DIRECTIONS FOR THIS TASK ▸ Retype the lines from the first one in the records down to the line containing "values are shown", counting both, and leave out any pictures.

Dataset items ▸
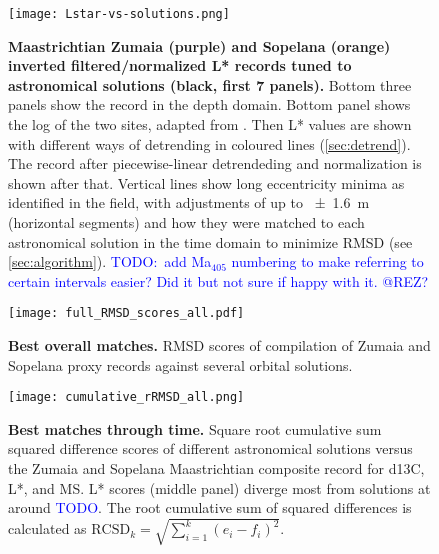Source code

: \documentclass[draft]{agujournal2019}
\newcommand{\ma}[1]{Ma\(_{405}\)#1} %
\newcommand{\ijk}{\textcolor{blue}}
\begin{document}
\begin{figure}[htb]
  \centering
  \texttt{[image: Lstar-vs-solutions.png]}
  \caption{\label{fig:rolling-depth-age}
    \textbf{Maastrichtian Zumaia (purple) and Sopelana (orange) inverted filtered/normalized \gls{L*} records tuned to astronomical solutions (black, first 7 panels).}
    Bottom three panels show the record in the depth domain.
    Bottom panel shows the log of the two sites, adapted from .
    Then \gls{L*} values are shown with different ways of detrending in coloured lines (\cref{sec:detrend}).
    The record after piecewise-linear detrendeding and normalization is shown after that.
    Vertical lines show long eccentricity minima as identified in the field,
    with adjustments of up to \qty{\pm1.6}{\metre} (horizontal segments)
    and how they were matched to each astronomical solution in the time domain to minimize \gls{RMSD} (see \cref{sec:algorithm}).
    \ijk{TODO:\ add \ma{} numbering to make referring to certain intervals easier? Did it but not sure if happy with it. @REZ?}
    }
\end{figure}


\begin{figure}[htb]
    \centering
    \texttt{[image: full\_RMSD\_scores\_all.pdf]}
    \caption{\label{fig:full-RMSD-all} %
      \textbf{Best overall matches.}
        \gls{RMSD} scores of compilation of Zumaia and Sopelana proxy records against several orbital solutions.
    }
\end{figure}

\begin{figure}[htb]
  \centering
  \texttt{[image: cumulative\_rRMSD\_all.png]}
  \caption{\label{fig:cum-RMSD-all}
    \textbf{Best matches through time.}
    Square root cumulative sum squared difference scores of
    different astronomical solutions versus the Zumaia and Sopelana Maastrichtian composite record
    for \gls{d13C}, \gls{L*}, and \gls{MS}.
    \gls{L*} scores (middle panel) diverge most from solutions at around \ijk{TODO}.
    The root cumulative sum of squared differences is calculated as \(\text{RCSD}_{k} = \sqrt{\sum_{i=1}^{k}(e_{i} - f_{i})^{2}}\).
  }
\end{figure}
\end{document}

TASK RESULT ▸
Source code

: \documentclass[draft]{agujournal2019}
\newcommand{\ma}[1]{Ma\(_{405}\)#1} %
\newcommand{\ijk}{\textcolor{blue}}
\begin{document}
\begin{figure}[htb]
  \centering
  \texttt{[image: Lstar-vs-solutions.png]}
  \caption{\label{fig:rolling-depth-age}
    \textbf{Maastrichtian Zumaia (purple) and Sopelana (orange) inverted filtered/normalized \gls{L*} records tuned to astronomical solutions (black, first 7 panels).}
    Bottom three panels show the record in the depth domain.
    Bottom panel shows the log of the two sites, adapted from .
    Then \gls{L*} values are shown with different ways of detrending in coloured lines (\cref{sec:detrend}).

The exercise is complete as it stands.